Australian soccer player (born 1960)

Craig Peter Johnston (born 25 June 1960) is a South African-born Australian former professional soccer player. He played as a midfielder in the English Football League between 1977 and 1988, for Middlesbrough and Liverpool. Nicknamed "Skippy", Johnston was a crowd favourite at Anfield, making 271 Liverpool appearances and scoring 40 goals. He was a key member of the 1986 "double" winning team. He also co-wrote the team's 1988 cup final song "Anfield Rap". Johnston's career ended prematurely when aged 27, he retired from football to take care of his ill sister.
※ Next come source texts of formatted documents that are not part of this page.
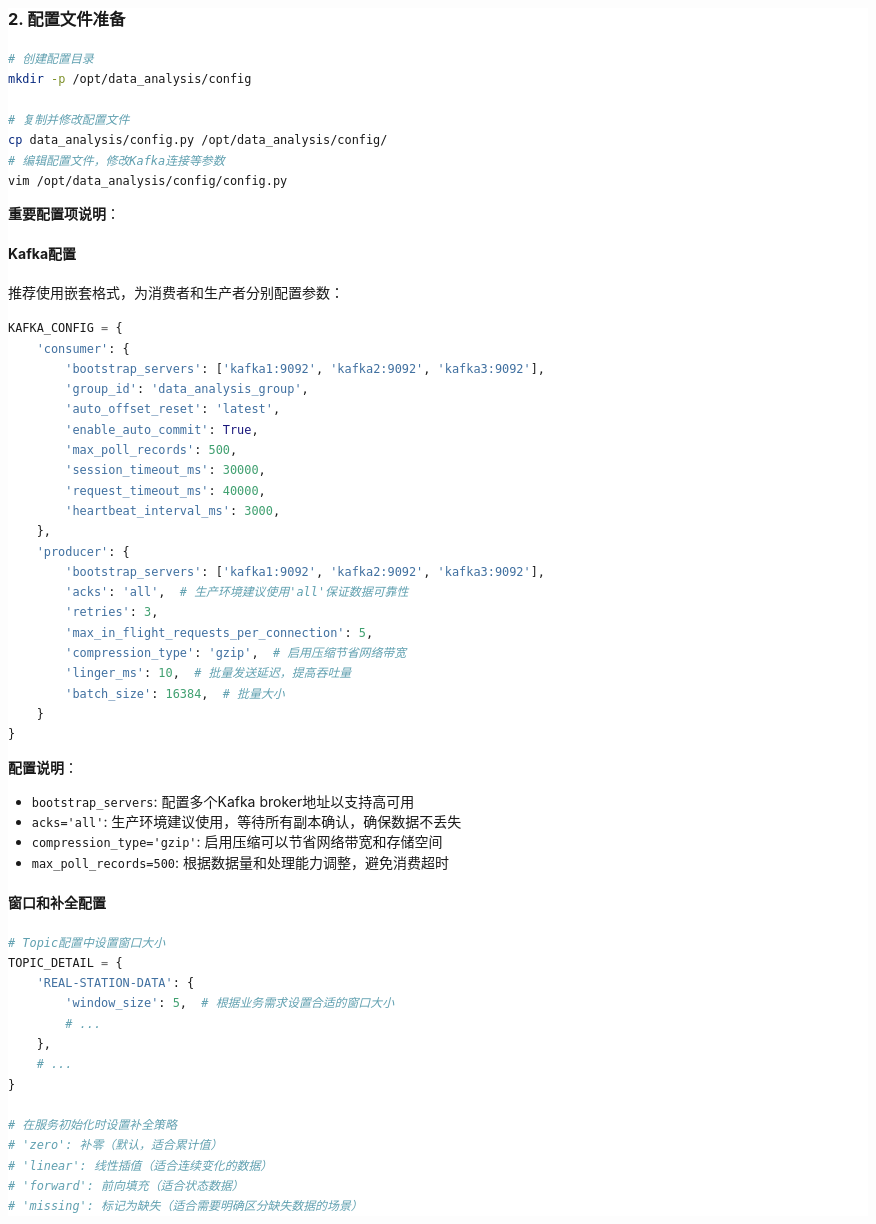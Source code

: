 ### 2. 配置文件准备

```bash
# 创建配置目录
mkdir -p /opt/data_analysis/config

# 复制并修改配置文件
cp data_analysis/config.py /opt/data_analysis/config/
# 编辑配置文件，修改Kafka连接等参数
vim /opt/data_analysis/config/config.py
```

**重要配置项说明**：

#### Kafka配置

推荐使用嵌套格式，为消费者和生产者分别配置参数：

```python
KAFKA_CONFIG = {
    'consumer': {
        'bootstrap_servers': ['kafka1:9092', 'kafka2:9092', 'kafka3:9092'],
        'group_id': 'data_analysis_group',
        'auto_offset_reset': 'latest',
        'enable_auto_commit': True,
        'max_poll_records': 500,
        'session_timeout_ms': 30000,
        'request_timeout_ms': 40000,
        'heartbeat_interval_ms': 3000,
    },
    'producer': {
        'bootstrap_servers': ['kafka1:9092', 'kafka2:9092', 'kafka3:9092'],
        'acks': 'all',  # 生产环境建议使用'all'保证数据可靠性
        'retries': 3,
        'max_in_flight_requests_per_connection': 5,
        'compression_type': 'gzip',  # 启用压缩节省网络带宽
        'linger_ms': 10,  # 批量发送延迟，提高吞吐量
        'batch_size': 16384,  # 批量大小
    }
}
```

**配置说明**：

- `bootstrap_servers`: 配置多个Kafka broker地址以支持高可用
- `acks='all'`: 生产环境建议使用，等待所有副本确认，确保数据不丢失
- `compression_type='gzip'`: 启用压缩可以节省网络带宽和存储空间
- `max_poll_records=500`: 根据数据量和处理能力调整，避免消费超时

#### 窗口和补全配置

```python
# Topic配置中设置窗口大小
TOPIC_DETAIL = {
    'REAL-STATION-DATA': {
        'window_size': 5,  # 根据业务需求设置合适的窗口大小
        # ...
    },
    # ...
}

# 在服务初始化时设置补全策略
# 'zero': 补零（默认，适合累计值）
# 'linear': 线性插值（适合连续变化的数据）
# 'forward': 前向填充（适合状态数据）
# 'missing': 标记为缺失（适合需要明确区分缺失数据的场景）
```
Johnston designed and created the prototype for one of the world's largest selling football boots of all time, the Adidas Predator, worn by many footballers and rugby players.

==Childhood==
Johnston was born in Johannesburg, South Africa to Australian parents of Scottish descent; he returned home to Australia with his family as a small child. At the age of six, Johnston contracted osteomyelitis and came close to losing his leg and would have done if not for the expertise of an American specialist who was touring and lecturing in Australia at the time.

He began his career at Lake Macquarie City in Newcastle, New South Wales. Encouraged by his father Colin, who had trialled at Preston North End and Dundee United, aged 15, he wrote to several English clubs, with Middlesbrough replying. His parents sold their house to pay for the flight to England.

==Career in England==
In his first match as a trialist, at half time and 3–0 down he was told by then manager Jack Charlton "you are the worst footballer I have ever seen in my life. You won't make a player while your arse still points to the ground". He was told to "hop it" therefore losing his room at the hotel for all the trialists. He stayed in a cleaned out coal shed behind the hotel. Refusing to give up, he trained alone in a car park near Ayresome Park where he was spotted by then Boro captain Graeme Souness.

Middlesbrough, managed by John Neal now, signed Johnston in 1977 making his first team debut for Middlesbrough, aged 17, in a 3–2 FA Cup victory against Everton. His league debut came on 4 February 1978 in a 2–1 victory over Birmingham City at St Andrew's and he scored his first goal later that season in a 2–1 home league defeat to West Ham United. Johnston scored 16 goals in 64 league games for Middlesbrough before moving to Liverpool in 1981 for £650,000

Johnston made his Liverpool debut in August 1981, coming on as sub for Ray Kennedy in the 1–0 league defeat to Wolverhampton Wanderers at Molineux. Johnston's first start came in the Intercontinental Cup fixture against Brazilian side Flamengo.

Johnston scored his first goal for Liverpool on 8 December 1981 against Arsenal at Anfield, during a League Cup fourth round replay. Johnston opened the scoring in the fifth minute of extra time in a 3–0 win. Johnston became a crowd favourite at Anfield during his long spell with the club. He worked under three managers – Bob Paisley, Joe Fagan and Kenny Dalglish – and, when picked, predominantly played on the right side of midfield. He made 271 appearances for the club and scored 40 goals.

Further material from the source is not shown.